§ **PROVIDED DATA**:
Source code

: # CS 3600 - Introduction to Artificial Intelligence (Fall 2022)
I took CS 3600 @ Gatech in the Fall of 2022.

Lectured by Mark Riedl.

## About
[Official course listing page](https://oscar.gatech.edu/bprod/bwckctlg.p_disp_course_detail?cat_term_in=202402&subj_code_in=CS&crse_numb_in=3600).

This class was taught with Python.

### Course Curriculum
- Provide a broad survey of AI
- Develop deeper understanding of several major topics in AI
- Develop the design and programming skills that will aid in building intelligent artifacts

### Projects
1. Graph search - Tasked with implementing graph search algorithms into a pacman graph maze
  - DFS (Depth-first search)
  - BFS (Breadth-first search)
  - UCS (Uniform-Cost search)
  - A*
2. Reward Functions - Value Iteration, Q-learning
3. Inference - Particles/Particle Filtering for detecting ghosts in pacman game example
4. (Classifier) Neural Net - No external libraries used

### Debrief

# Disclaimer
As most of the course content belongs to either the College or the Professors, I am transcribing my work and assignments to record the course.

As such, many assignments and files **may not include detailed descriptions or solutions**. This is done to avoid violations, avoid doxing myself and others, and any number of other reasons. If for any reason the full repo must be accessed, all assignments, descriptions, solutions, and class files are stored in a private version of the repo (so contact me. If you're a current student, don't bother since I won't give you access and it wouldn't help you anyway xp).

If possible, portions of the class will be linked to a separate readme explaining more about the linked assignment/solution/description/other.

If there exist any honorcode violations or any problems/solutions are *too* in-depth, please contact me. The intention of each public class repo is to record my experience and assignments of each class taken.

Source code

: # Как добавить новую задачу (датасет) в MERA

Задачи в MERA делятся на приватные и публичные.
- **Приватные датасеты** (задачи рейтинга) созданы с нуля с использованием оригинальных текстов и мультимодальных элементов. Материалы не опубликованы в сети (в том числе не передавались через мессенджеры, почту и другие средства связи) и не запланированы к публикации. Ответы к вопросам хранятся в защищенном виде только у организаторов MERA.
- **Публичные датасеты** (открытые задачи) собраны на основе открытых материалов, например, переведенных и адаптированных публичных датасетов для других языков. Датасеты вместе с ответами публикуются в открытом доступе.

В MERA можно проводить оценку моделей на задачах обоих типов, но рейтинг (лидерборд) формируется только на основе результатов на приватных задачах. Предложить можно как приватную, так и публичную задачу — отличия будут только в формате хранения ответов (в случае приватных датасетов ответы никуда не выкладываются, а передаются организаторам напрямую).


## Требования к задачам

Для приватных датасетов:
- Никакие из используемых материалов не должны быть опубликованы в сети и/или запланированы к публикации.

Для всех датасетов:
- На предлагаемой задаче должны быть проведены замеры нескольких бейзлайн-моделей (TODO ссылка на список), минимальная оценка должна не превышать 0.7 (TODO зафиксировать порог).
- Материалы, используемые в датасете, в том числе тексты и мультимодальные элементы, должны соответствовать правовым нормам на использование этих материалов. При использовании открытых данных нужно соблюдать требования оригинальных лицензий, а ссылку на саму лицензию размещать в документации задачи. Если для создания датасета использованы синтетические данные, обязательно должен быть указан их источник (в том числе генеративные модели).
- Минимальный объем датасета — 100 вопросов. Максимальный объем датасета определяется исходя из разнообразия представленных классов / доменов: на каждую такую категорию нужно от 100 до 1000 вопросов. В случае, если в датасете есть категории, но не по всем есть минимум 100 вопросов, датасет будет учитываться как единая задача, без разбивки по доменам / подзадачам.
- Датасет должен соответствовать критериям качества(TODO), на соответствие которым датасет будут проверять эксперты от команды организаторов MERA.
...
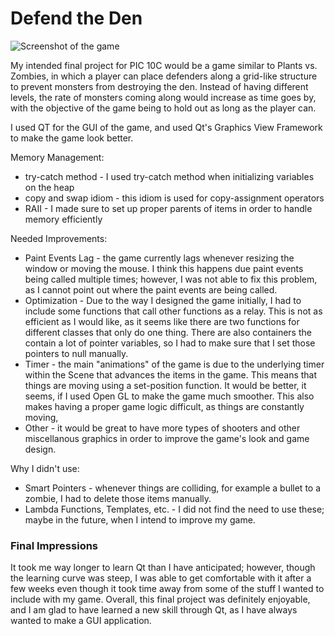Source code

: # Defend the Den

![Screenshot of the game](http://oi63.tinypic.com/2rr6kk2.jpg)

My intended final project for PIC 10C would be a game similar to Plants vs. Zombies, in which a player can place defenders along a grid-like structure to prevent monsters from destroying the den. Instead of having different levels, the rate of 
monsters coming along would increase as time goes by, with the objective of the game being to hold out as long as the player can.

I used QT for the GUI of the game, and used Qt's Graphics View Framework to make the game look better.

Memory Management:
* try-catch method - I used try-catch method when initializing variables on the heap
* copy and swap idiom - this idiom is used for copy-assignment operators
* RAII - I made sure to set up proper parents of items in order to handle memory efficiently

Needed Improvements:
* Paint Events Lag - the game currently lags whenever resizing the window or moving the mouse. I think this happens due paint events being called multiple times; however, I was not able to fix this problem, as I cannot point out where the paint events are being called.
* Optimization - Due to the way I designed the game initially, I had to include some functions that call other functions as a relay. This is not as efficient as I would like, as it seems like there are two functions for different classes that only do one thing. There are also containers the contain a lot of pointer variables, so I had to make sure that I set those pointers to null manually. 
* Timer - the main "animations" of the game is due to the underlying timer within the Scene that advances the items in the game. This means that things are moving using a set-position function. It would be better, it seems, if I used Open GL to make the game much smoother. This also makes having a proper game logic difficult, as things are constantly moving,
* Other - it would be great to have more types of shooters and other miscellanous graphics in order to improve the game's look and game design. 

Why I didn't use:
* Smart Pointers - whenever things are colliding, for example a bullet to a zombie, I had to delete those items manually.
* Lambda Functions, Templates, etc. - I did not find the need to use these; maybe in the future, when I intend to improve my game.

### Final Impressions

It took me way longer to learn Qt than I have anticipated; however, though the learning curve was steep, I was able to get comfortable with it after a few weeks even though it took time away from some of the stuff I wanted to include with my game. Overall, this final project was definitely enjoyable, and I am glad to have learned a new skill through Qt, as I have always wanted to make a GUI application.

§ **EXERCISE DETAILS**:
Copy back the listing above exactly, but only from the line with "В MERA можно" through the line with "- На предлагаемой", both ends included.

§ **TASK RESPONSE**:
В MERA можно проводить оценку моделей на задачах обоих типов, но рейтинг (лидерборд) формируется только на основе результатов на приватных задачах. Предложить можно как приватную, так и публичную задачу — отличия будут только в формате хранения ответов (в случае приватных датасетов ответы никуда не выкладываются, а передаются организаторам напрямую).


## Требования к задачам

Для приватных датасетов:
- Никакие из используемых материалов не должны быть опубликованы в сети и/или запланированы к публикации.

Для всех датасетов:
- На предлагаемой задаче должны быть проведены замеры нескольких бейзлайн-моделей (TODO ссылка на список), минимальная оценка должна не превышать 0.7 (TODO зафиксировать порог).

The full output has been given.